The whirlwind world of an ED NUM

An emergency ward NUM is a senior clinical resource and an important link between nurses and hospital management

The pace on the emergency ward at St George Hospital is hectic all the time. As NUM of the department, Shane Jackson is under relentless pressure to process the flow of patients from ambulances and to the wards, while managing the workloads of nursing staff.

He explains: ‘Patients are coming in from ambulances constantly. At one end I have ambulance officers applying pressure to get patients admitted within 30 minutes, so I have to work to get patients either discharged or moved to the wards to free up a bed. The problem is there are often no beds in the wards, so then they are under pressure to move patients on. It’s an endless, exhausting cycle.’

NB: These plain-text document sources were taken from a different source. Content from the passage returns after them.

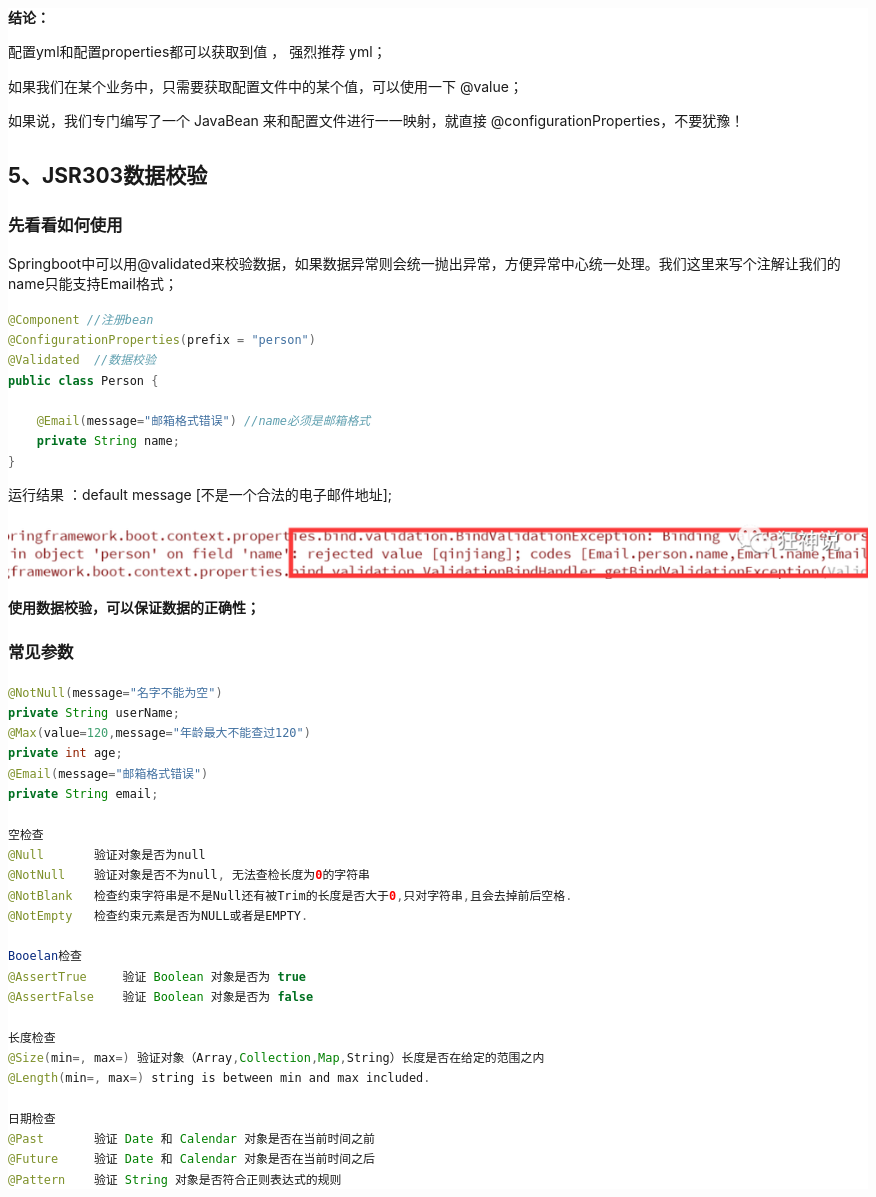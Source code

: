 

**结论：**

配置yml和配置properties都可以获取到值 ， 强烈推荐 yml；

如果我们在某个业务中，只需要获取配置文件中的某个值，可以使用一下 @value；

如果说，我们专门编写了一个 JavaBean 来和配置文件进行一一映射，就直接 @configurationProperties，不要犹豫！



## 5、JSR303数据校验



### 先看看如何使用

Springboot中可以用@validated来校验数据，如果数据异常则会统一抛出异常，方便异常中心统一处理。我们这里来写个注解让我们的name只能支持Email格式；

```java
@Component //注册bean
@ConfigurationProperties(prefix = "person")
@Validated  //数据校验
public class Person {

    @Email(message="邮箱格式错误") //name必须是邮箱格式
    private String name;
}
```

运行结果 ：default message [不是一个合法的电子邮件地址];

![640a](SpringBoot.assets/640a.png)

**使用数据校验，可以保证数据的正确性；** 

### 常见参数

```java
@NotNull(message="名字不能为空")
private String userName;
@Max(value=120,message="年龄最大不能查过120")
private int age;
@Email(message="邮箱格式错误")
private String email;

空检查
@Null       验证对象是否为null
@NotNull    验证对象是否不为null, 无法查检长度为0的字符串
@NotBlank   检查约束字符串是不是Null还有被Trim的长度是否大于0,只对字符串,且会去掉前后空格.
@NotEmpty   检查约束元素是否为NULL或者是EMPTY.
    
Booelan检查
@AssertTrue     验证 Boolean 对象是否为 true  
@AssertFalse    验证 Boolean 对象是否为 false  
    
长度检查
@Size(min=, max=) 验证对象（Array,Collection,Map,String）长度是否在给定的范围之内  
@Length(min=, max=) string is between min and max included.

日期检查
@Past       验证 Date 和 Calendar 对象是否在当前时间之前  
@Future     验证 Date 和 Calendar 对象是否在当前时间之后  
@Pattern    验证 String 对象是否符合正则表达式的规则

```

Shane has worked as an NUM in the emergency ward for the past seven years and describes his role as ‘a sandwich role’ between staff and management. ‘At one end I am under great pressure to get patients processed, but I am also responsible for my staff and I need to ensure they are not overloaded and under unreasonable pressure.

‘As NUM I am responsible for the ED overall including patients, nurses, clerical, and orderly staff after hours. I often feel caught in the middle and the pressure falls on me.

‘Being NUM in emergency is different to being an NUM in other wards. I’m able to maintain more of a clinical role than NUMs on the wards because I’m on the floor the majority of time, coordinating patient flow from ambulances and walk-in presentations to the wards, and I relieve nurses during their meal breaks.

‘I am a senior clinical resource for nursing staff and nurses from other wards ring me for advice on patient treatment all the time,’ said Shane.

For nurses wanting to advance their careers, Shane stresses the importance of maintaining a focus on education and professional development. ‘I encourage my nursing staff to undertake training and education in order to fast-track their nursing careers,’ he said.

A level 2 NUM, Shane is in the final stages of a Master of Health Services Management degree from the University of Western Sydney. He has post-graduate qualifications in emergency ward nursing and has undertaken numerous courses run by the area health service and hospital to enhance his clinical practice and management skills.

  • 1pm. Shane arrives for afternoon shift on the emergency department. The immediate task is to check the staff allocation for that shift. ‘I need to ensure we are adequately staffed with an appropriate skills mix.’
  • 1.30. Shane receives a full handover from the dayshift NUM. He is updated on the status of patients and acuity levels in all sections of the department.
  • 3pm. Shane checks all patient admissions are up-to-date. He also checks staff are lined up for the night shift.
  • 4.45. An ambulance arrives and Shane is under pressure to admit the patient.
  • 5.20. Shane liaises with the wards to develop strategies for moving patients to the wards.
  • 4.45. An ambulance arrives and Shane is under pressure to admit the patient.
  • 5.20. Shane liaises with the wards to develop strategies for moving patients to the wards.
  • 8pm. Shane provides high-level clinical care to patients.
  • c9pm. Shift end. A job well done!